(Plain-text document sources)
####

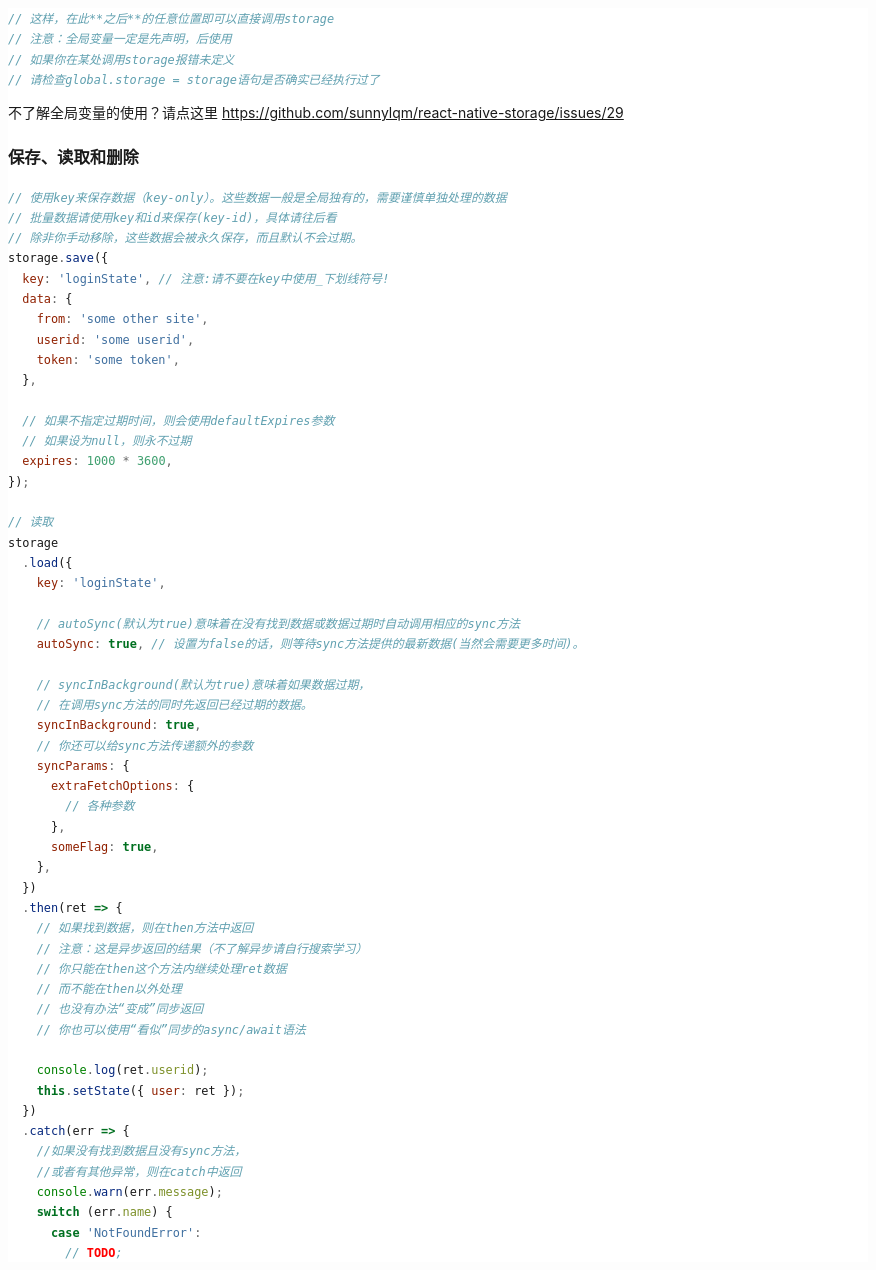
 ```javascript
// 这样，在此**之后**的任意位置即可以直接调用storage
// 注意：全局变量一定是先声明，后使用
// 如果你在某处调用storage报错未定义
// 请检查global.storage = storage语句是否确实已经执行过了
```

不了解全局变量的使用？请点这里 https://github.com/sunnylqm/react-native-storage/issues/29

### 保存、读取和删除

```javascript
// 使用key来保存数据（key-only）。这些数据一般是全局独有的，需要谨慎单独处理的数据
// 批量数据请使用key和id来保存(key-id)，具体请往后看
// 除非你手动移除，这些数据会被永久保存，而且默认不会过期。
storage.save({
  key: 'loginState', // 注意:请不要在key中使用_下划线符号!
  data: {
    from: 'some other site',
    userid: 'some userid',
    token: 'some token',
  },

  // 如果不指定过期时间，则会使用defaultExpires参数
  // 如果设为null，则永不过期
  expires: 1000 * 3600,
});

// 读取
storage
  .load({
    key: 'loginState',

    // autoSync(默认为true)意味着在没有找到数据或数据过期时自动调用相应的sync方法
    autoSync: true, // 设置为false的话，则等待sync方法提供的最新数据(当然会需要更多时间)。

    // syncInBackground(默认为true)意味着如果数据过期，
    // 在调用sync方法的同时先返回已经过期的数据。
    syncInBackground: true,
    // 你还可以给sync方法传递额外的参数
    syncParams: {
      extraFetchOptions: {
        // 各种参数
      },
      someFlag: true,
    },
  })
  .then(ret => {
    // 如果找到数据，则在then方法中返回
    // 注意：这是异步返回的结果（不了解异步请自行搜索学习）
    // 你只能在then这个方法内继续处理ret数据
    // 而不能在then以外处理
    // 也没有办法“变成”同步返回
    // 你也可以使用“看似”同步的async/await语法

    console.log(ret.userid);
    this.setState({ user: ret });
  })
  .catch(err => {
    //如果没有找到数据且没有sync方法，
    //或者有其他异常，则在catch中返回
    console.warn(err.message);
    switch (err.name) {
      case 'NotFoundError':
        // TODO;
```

####

__Exercise aim__: Report how many lines in these entries contain "syncInBackground". Answer with the number only.

__Output of the exercise__: 2